In fact, as marijuana has been legalized in almost a dozen states, an entire industry — projected to be worth $4.1 billion by 2020 — has popped up around edibles, with ridding them of those pungent seasonings a high priority. “One hundred percent of the edibles market is focused on removing that recognizable scent and flavor of the cannabis plant and replacing it with something that’s more aesthetically familiar,” said Ricardo Baca, former editor in chief of The Cannabist and CEO of media agency Grasslands.
In the past few years, I have tried gummies, lollipops, chocolate bars, truffles, sodas, bubbly waters, mints, cookies, brownies and more. Some were better than others, but I’d call almost all of them crap. That’s not necessarily because of the quality of the marijuana so much as the other ingredients.

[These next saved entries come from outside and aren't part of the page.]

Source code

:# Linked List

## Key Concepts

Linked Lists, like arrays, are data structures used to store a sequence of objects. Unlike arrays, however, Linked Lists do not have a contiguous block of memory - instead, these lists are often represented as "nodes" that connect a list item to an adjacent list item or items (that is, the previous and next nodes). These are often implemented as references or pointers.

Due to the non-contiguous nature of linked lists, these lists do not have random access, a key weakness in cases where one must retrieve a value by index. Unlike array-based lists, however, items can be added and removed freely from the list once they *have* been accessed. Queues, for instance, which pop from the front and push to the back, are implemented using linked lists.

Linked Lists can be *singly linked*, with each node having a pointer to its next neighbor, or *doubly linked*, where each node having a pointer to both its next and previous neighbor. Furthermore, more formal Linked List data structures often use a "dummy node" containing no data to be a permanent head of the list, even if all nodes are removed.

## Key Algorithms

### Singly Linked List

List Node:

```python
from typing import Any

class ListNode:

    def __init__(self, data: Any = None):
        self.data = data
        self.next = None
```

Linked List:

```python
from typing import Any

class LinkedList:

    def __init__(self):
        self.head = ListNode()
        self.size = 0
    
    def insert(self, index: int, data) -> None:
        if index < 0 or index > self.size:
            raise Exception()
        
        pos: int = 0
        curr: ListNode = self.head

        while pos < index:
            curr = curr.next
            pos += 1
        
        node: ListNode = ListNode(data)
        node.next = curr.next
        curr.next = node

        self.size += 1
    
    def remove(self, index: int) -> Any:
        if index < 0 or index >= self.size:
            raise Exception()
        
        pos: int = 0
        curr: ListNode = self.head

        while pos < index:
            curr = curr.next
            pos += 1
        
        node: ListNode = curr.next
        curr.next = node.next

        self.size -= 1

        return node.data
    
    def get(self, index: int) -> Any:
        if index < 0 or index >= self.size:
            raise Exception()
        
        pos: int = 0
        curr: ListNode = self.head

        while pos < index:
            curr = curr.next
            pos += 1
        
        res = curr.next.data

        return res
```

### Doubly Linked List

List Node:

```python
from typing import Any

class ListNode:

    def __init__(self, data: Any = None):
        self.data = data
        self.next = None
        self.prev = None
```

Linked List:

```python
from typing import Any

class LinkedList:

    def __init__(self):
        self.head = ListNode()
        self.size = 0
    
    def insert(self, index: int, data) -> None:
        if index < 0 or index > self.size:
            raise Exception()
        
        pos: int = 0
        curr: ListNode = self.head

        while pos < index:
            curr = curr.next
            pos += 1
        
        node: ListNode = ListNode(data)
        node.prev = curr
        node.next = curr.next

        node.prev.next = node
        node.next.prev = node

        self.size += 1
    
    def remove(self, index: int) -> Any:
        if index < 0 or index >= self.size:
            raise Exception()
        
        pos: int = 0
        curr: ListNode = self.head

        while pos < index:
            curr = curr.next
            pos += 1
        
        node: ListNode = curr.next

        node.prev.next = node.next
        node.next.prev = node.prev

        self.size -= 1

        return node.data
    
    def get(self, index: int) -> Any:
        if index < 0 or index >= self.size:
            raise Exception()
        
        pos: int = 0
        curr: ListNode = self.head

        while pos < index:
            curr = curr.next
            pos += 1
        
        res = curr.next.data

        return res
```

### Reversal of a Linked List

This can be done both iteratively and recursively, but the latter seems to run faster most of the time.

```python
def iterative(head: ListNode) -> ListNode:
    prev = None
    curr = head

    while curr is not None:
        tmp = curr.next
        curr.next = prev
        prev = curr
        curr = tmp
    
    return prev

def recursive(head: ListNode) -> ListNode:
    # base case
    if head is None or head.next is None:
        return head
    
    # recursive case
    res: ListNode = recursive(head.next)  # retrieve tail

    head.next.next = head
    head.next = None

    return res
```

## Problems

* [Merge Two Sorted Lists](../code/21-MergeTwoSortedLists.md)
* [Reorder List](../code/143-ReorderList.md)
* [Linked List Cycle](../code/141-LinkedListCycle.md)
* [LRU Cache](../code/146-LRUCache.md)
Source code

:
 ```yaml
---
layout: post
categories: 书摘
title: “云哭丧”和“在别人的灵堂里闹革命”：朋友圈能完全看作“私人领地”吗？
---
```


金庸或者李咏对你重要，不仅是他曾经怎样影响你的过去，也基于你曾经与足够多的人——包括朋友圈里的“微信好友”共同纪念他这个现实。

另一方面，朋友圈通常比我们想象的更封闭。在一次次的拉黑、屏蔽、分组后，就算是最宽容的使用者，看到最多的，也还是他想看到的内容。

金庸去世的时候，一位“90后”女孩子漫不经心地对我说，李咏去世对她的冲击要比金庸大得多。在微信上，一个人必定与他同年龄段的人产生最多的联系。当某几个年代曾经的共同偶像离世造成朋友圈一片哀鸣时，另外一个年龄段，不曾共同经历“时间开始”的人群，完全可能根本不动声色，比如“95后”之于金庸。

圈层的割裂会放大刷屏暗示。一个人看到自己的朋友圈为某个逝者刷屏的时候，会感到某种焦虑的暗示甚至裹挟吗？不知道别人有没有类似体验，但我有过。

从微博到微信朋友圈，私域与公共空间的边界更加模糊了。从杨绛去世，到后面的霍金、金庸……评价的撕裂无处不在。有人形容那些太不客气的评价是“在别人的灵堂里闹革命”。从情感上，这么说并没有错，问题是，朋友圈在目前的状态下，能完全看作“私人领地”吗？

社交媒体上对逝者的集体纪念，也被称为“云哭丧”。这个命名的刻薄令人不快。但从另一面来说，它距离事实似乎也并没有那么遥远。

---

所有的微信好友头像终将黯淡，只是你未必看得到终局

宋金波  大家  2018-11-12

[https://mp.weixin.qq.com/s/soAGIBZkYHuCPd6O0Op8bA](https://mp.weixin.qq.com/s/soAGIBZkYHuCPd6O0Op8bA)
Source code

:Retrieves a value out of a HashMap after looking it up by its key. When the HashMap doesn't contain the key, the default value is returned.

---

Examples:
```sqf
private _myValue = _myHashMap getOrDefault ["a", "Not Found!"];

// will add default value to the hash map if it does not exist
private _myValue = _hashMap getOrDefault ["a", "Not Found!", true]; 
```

I believe that if a company says it’s selling a high-quality product, it should do more than get you high. It should taste high quality, too.
Over and over again, when I’ve relayed my quest to industry folks, the phrases that come out of their mouths are “clear distillate” and “isolate.” Distillate refers to cannabis that has been put through a distillation process to remove most of the bad-tasting terpenes and other elements whereas isolate retains only the pure THC or CBD molecules. (THC is the psychoactive component of cannabis whereas CBD is known for its therapeutic properties.) Apparently I’d find my holy grail if I followed this path.
The truth is weed tastes bad.
What I’ve discovered, though, is that not all distillates — or even isolates — are created equal. Some edibles made with the stuff taste far less dank than others. Despite all the regulations around marijuana right now, there aren’t any that measure taste or purity in edibles. The state regulators are only concerned with the extraction method the company uses (which varies by state law) and the amount of THC or CBD in each edible. How well the company strips away the other flavors is up to it.
“It’s brand by brand right now,” explained Nichole Graf, the author of Grow Your Own: Understanding, Cultivating, and Enjoying Marijuana and the owner of Raven, which sells cannabis flower and concentrate. “State by state you have entire markets that are not communicating with one another and that are setting their own definitions that have no legality behind them. These markets have no industry groups that are cementing terms that consumers can rely on.”
Of course, there are several reasons not to use these types of extracts. They cost thousands of dollars per kilogram. And if you’re after marijuana’s medicinal properties, “You want your edibles to taste like weed,” said Graf, adding that the flavors indicate the presence of more “bioavailable chemical constituents.”
I tried to keep all of this in mind as I sauntered into Herban Legends near Pike’s Place on a recent trip to Seattle. Most of the edibles I bought reeked of weed and some of cheap vanillin (the artificial stuff companies use in sweets when they won’t pony up for the real stuff). I’ll never forget the round, primary-colored gummies packaged individually in clear cellophane, connected in the kind of long strand that called to mind a giant strip of condoms.
My budtender recommended something called Utopia sparkling water (in tangerine flavor!), which employs the motto “zero calories + zero sugar + zero cannabis taste.” It tasted like an excellent La Croix, with bursts of citrus and big bubbles — a welcome respite from the usual sugar-laden cookies, truffles and candy.
“Who made this manna?” I asked myself, taking another swig.